→ WHAT YOU NEED TO DO
Using the records below, quote only the span that opens with the line containing "- 使用 **fetch" and closes with the line containing "## Architecture Overview", exactly and inclusively.

→ DATASET ENTRIES
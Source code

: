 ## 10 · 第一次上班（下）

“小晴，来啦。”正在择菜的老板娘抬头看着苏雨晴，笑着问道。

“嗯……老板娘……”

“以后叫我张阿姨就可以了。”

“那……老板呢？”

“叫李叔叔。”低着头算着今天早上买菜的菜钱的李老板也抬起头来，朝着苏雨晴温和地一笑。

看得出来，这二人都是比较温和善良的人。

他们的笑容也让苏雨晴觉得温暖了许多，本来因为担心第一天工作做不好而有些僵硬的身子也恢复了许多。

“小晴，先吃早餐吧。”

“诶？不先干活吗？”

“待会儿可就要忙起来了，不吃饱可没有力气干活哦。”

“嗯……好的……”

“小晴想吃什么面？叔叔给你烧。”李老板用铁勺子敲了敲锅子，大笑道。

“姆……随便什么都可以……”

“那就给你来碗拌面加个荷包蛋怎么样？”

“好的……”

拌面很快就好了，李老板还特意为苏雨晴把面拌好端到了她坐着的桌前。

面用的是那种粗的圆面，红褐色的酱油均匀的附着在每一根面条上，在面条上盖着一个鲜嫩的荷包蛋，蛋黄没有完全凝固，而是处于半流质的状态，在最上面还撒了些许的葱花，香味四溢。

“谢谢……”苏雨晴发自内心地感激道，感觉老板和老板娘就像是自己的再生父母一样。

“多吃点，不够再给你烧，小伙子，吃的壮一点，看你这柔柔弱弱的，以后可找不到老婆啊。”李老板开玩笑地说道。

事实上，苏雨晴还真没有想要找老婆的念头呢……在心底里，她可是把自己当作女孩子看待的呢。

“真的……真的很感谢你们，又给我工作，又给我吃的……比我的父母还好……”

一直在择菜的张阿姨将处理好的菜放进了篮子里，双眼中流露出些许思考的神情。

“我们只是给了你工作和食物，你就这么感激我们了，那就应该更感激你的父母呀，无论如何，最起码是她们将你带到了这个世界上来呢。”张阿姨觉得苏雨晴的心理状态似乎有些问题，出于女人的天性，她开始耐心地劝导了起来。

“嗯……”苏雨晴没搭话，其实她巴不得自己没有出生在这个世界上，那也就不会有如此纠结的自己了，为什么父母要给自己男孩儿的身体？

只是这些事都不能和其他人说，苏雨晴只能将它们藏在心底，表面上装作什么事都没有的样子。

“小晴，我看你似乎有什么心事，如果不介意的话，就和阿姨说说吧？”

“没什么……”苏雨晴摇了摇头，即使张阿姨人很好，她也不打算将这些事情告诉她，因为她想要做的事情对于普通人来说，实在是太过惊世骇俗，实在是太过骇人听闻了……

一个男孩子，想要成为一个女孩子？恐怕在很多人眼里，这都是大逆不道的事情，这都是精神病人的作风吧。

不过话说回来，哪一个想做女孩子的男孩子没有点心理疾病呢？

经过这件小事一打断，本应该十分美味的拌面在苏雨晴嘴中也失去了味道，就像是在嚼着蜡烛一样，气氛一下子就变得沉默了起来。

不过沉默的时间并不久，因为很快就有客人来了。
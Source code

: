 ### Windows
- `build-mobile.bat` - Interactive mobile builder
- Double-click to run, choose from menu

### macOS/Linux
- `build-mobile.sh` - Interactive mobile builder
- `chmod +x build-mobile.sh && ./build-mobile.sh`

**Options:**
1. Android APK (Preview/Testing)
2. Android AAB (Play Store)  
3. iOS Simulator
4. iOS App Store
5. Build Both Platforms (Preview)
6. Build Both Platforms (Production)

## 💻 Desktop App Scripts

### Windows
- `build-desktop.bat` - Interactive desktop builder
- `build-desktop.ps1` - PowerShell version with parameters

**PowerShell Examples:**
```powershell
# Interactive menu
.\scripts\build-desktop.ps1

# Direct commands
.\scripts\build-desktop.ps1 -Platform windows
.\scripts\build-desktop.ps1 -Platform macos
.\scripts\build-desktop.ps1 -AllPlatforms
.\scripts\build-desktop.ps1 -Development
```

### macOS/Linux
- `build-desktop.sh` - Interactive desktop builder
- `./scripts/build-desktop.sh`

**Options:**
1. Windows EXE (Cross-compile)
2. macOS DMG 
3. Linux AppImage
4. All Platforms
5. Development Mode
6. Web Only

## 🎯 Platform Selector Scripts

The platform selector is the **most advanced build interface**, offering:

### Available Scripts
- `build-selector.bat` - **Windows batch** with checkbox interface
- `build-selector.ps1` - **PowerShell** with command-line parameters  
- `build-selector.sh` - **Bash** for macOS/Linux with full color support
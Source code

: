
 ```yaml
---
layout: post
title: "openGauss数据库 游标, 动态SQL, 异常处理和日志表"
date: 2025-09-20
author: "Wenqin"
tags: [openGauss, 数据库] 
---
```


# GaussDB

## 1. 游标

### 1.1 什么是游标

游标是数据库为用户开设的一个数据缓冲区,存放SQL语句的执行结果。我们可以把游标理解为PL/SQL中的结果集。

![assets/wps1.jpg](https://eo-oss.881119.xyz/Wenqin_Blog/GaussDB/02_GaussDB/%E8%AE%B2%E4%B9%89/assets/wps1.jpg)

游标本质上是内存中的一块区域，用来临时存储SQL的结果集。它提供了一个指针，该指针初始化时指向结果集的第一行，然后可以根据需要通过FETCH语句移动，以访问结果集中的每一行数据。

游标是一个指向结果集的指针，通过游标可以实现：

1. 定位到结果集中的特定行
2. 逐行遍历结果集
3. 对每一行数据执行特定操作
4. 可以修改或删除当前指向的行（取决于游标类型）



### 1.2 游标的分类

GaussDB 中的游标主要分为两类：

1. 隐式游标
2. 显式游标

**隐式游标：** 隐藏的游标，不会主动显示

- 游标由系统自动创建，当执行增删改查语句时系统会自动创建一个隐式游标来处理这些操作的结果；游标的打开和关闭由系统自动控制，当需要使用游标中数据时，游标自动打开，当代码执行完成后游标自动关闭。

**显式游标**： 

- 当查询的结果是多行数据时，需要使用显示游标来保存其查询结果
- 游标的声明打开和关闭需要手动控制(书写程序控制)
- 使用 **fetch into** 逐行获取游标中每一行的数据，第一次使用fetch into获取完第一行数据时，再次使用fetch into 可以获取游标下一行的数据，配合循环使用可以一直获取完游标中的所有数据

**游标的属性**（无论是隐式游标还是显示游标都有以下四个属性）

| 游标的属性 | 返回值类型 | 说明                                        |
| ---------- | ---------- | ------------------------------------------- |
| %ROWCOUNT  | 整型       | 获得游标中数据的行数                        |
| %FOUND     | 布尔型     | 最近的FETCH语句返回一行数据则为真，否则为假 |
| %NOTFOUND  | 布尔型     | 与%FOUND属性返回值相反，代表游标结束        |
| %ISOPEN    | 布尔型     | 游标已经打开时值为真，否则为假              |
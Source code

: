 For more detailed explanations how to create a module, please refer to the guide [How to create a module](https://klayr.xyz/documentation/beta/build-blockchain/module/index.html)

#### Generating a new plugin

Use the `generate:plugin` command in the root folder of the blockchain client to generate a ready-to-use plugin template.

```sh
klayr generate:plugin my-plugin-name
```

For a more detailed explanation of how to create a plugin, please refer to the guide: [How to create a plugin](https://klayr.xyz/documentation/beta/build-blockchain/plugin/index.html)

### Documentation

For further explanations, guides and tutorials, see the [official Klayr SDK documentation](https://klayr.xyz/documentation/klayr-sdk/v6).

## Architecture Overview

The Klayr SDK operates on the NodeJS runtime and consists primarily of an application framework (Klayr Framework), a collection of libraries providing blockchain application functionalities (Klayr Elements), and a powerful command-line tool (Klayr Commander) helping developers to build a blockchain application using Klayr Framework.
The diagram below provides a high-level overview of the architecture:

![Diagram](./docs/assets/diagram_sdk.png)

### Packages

→ RESULT
- 使用 **fetch into** 逐行获取游标中每一行的数据，第一次使用fetch into获取完第一行数据时，再次使用fetch into 可以获取游标下一行的数据，配合循环使用可以一直获取完游标中的所有数据

**游标的属性**（无论是隐式游标还是显示游标都有以下四个属性）

| 游标的属性 | 返回值类型 | 说明                                        |
| ---------- | ---------- | ------------------------------------------- |
| %ROWCOUNT  | 整型       | 获得游标中数据的行数                        |
| %FOUND     | 布尔型     | 最近的FETCH语句返回一行数据则为真，否则为假 |
| %NOTFOUND  | 布尔型     | 与%FOUND属性返回值相反，代表游标结束        |
| %ISOPEN    | 布尔型     | 游标已经打开时值为真，否则为假              |
Source code

: For more detailed explanations how to create a module, please refer to the guide [How to create a module](https://klayr.xyz/documentation/beta/build-blockchain/module/index.html)

#### Generating a new plugin

Use the `generate:plugin` command in the root folder of the blockchain client to generate a ready-to-use plugin template.

```sh
klayr generate:plugin my-plugin-name
```

For a more detailed explanation of how to create a plugin, please refer to the guide: [How to create a plugin](https://klayr.xyz/documentation/beta/build-blockchain/plugin/index.html)

### Documentation

For further explanations, guides and tutorials, see the [official Klayr SDK documentation](https://klayr.xyz/documentation/klayr-sdk/v6).

## Architecture Overview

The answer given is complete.